There is a growing appreciation for the role of the gut microbiota, and accumulating evidence suggests an association between immaturity of the microbial community and undernutrition [4,99,100]. Although our understanding of the dynamic interplay between undernutrition and the microbiota is improving, empirical work examining therapeutic interventions to ameliorate microbiota dysbiosis remains limited.
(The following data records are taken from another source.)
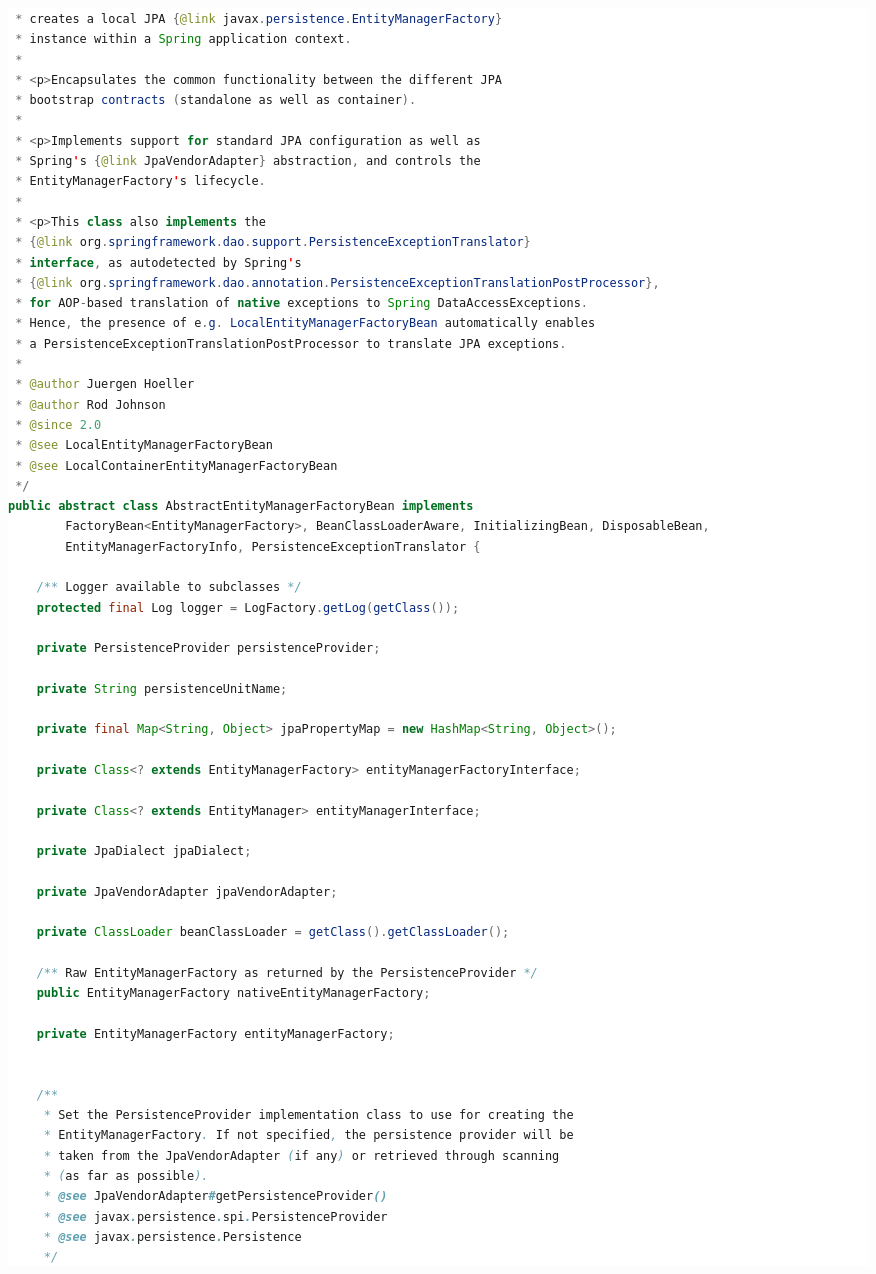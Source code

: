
 ```java
 * creates a local JPA {@link javax.persistence.EntityManagerFactory}
 * instance within a Spring application context.
 *
 * <p>Encapsulates the common functionality between the different JPA
 * bootstrap contracts (standalone as well as container).
 *
 * <p>Implements support for standard JPA configuration as well as
 * Spring's {@link JpaVendorAdapter} abstraction, and controls the
 * EntityManagerFactory's lifecycle.
 *
 * <p>This class also implements the
 * {@link org.springframework.dao.support.PersistenceExceptionTranslator}
 * interface, as autodetected by Spring's
 * {@link org.springframework.dao.annotation.PersistenceExceptionTranslationPostProcessor},
 * for AOP-based translation of native exceptions to Spring DataAccessExceptions.
 * Hence, the presence of e.g. LocalEntityManagerFactoryBean automatically enables
 * a PersistenceExceptionTranslationPostProcessor to translate JPA exceptions.
 *
 * @author Juergen Hoeller
 * @author Rod Johnson
 * @since 2.0
 * @see LocalEntityManagerFactoryBean
 * @see LocalContainerEntityManagerFactoryBean
 */
public abstract class AbstractEntityManagerFactoryBean implements
		FactoryBean<EntityManagerFactory>, BeanClassLoaderAware, InitializingBean, DisposableBean,
		EntityManagerFactoryInfo, PersistenceExceptionTranslator {

	/** Logger available to subclasses */
	protected final Log logger = LogFactory.getLog(getClass());

	private PersistenceProvider persistenceProvider;

	private String persistenceUnitName;

	private final Map<String, Object> jpaPropertyMap = new HashMap<String, Object>();

	private Class<? extends EntityManagerFactory> entityManagerFactoryInterface;

	private Class<? extends EntityManager> entityManagerInterface;

	private JpaDialect jpaDialect;

	private JpaVendorAdapter jpaVendorAdapter;

	private ClassLoader beanClassLoader = getClass().getClassLoader();

	/** Raw EntityManagerFactory as returned by the PersistenceProvider */
	public EntityManagerFactory nativeEntityManagerFactory;

	private EntityManagerFactory entityManagerFactory;


	/**
	 * Set the PersistenceProvider implementation class to use for creating the
	 * EntityManagerFactory. If not specified, the persistence provider will be
	 * taken from the JpaVendorAdapter (if any) or retrieved through scanning
	 * (as far as possible).
	 * @see JpaVendorAdapter#getPersistenceProvider()
	 * @see javax.persistence.spi.PersistenceProvider
	 * @see javax.persistence.Persistence
	 */
```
Methods that harness the microbiota through rationally designed microbial consortia, or manipulate the community through microbiota-directed therapeutic foods, show promise for treatment [3,4]. Our observation that children in low- and middle-income countries might benefit from probiotic supplementation is consistent with recent findings regarding the beneficial effects of a microbiota-targeted food intervention in Bangladesh [3]. There is a need for large-scale clinical trials that address the multifaceted role of the microbiota in childhood nutrition.

5. Conclusions

Probiotic supplementation does not seem to have a clinically meaningful effect on growth for apparently healthy children in high-income countries. However, there might be a small effect on weight and height in apparently healthy children from low- and middle-income countries. Future large-scale clinical trials are needed that assess the targeted therapies to prevent the gut dysbiosis associated with childhood undernutrition in low- and middle-income countries.